Uma das alterações mais controversas nos decretos de hoje é a “possibilidade de prestação de serviços pela empresa estadual em regiões metropolitanas, aglomerações urbanas ou microrregiões”, o pode validar o modelo adotado na Paraíba.

Limite para PPPs

Havia um limite de 25% das receitas de uma companhia de água e esgoto para contratos de parceria público-privada (PPP).

A ideia era não ter sobreposição de custos administrativos.Os decretos liberam essa amarra. Podem destravar novas PPPs e mais investimento. Mas também podem transferir responsabilidades para o setor privado, com as PPPs, sem estatais ineficientes sejam privatizadas.

O risco é manter loteamento político, altos salários em diretorias e gerências, custos maiores para a população. Por que não uma concessão pura e simples?

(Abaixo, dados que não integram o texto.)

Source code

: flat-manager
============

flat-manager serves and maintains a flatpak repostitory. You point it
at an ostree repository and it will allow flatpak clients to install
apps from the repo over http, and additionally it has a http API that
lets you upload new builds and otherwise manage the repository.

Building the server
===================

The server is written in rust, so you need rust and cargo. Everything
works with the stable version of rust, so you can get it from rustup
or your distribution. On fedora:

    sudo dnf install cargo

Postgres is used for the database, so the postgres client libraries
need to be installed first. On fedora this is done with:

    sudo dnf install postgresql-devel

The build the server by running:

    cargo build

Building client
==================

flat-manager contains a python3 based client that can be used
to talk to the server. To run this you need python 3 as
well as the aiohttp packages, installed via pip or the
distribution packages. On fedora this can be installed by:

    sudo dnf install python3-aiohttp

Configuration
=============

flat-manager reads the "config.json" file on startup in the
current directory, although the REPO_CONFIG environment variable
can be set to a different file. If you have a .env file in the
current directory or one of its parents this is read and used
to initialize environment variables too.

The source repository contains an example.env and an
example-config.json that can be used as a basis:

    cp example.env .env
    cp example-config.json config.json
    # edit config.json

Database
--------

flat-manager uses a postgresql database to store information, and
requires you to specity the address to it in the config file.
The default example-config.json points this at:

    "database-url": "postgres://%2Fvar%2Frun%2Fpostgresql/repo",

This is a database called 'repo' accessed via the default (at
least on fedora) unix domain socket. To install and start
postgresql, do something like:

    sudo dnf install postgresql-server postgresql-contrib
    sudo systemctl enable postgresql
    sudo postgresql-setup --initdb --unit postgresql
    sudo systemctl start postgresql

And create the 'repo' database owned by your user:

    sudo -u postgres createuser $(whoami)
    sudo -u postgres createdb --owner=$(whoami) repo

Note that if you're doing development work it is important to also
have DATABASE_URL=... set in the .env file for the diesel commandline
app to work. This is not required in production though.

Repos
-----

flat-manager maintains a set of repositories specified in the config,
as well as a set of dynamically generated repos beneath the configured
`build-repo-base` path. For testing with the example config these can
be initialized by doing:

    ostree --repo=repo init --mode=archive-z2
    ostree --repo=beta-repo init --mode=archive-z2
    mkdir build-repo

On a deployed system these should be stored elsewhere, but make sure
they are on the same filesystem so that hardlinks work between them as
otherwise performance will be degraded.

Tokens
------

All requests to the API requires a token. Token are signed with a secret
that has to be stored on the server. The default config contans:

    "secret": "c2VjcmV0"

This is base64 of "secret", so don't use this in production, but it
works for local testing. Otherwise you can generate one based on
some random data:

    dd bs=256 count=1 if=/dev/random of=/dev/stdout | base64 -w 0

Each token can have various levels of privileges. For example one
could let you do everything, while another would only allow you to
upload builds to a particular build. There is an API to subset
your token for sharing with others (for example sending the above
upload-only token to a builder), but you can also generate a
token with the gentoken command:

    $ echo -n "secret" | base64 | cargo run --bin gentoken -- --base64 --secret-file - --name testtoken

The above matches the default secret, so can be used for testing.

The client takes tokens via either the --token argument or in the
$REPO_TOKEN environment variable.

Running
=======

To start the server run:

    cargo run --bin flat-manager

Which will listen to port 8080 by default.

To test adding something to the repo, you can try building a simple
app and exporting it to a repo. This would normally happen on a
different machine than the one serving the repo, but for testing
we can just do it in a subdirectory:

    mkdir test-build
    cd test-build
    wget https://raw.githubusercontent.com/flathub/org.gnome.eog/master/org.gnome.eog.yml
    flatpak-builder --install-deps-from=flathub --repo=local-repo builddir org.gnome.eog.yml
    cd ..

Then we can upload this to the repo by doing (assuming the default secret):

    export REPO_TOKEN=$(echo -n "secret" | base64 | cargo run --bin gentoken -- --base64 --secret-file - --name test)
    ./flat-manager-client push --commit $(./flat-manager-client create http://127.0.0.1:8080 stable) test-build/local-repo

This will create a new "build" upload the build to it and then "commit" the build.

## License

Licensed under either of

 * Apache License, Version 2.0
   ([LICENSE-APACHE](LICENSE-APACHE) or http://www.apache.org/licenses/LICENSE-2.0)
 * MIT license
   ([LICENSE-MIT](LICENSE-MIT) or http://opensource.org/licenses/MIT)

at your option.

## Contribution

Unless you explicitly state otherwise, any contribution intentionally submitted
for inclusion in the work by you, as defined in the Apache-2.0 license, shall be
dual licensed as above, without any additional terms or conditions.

Leilões por menor tarifa, não por maior outorga

Em tese, um dos grandes avanços dos novos decretos. Se um governo estadual ou municipal vai conceder os serviços de saneamento, que seja por menor tarifa para os usuários finais, e não tendo como critério o maior valor de outorga no leilão.

O perigo está nos incentivos — ou na falta de incentivos — para prefeitos e governadores. Algumas lideranças políticas só se mexem quando veem possibilidade de arrecadação. É possível combinar as duas coisas.

O Amapá, que leiloou os serviços de água e agosto dos seus 16 municípios em 2021, conseguiu desconto de 20% sobre as tarifas de referência e obteve outorga de R$ 930 milhões.

Em Alagoas, o ex-governador Renan Filho destinou o dinheiro da outorga para as prefeituras. Os municípios, que são titulares do serviço de saneamento, se sentiram motivados a aderir aos blocos de concessão desenhados pelo Estado. Sem isso, não teria havido concessão de água e esgoto.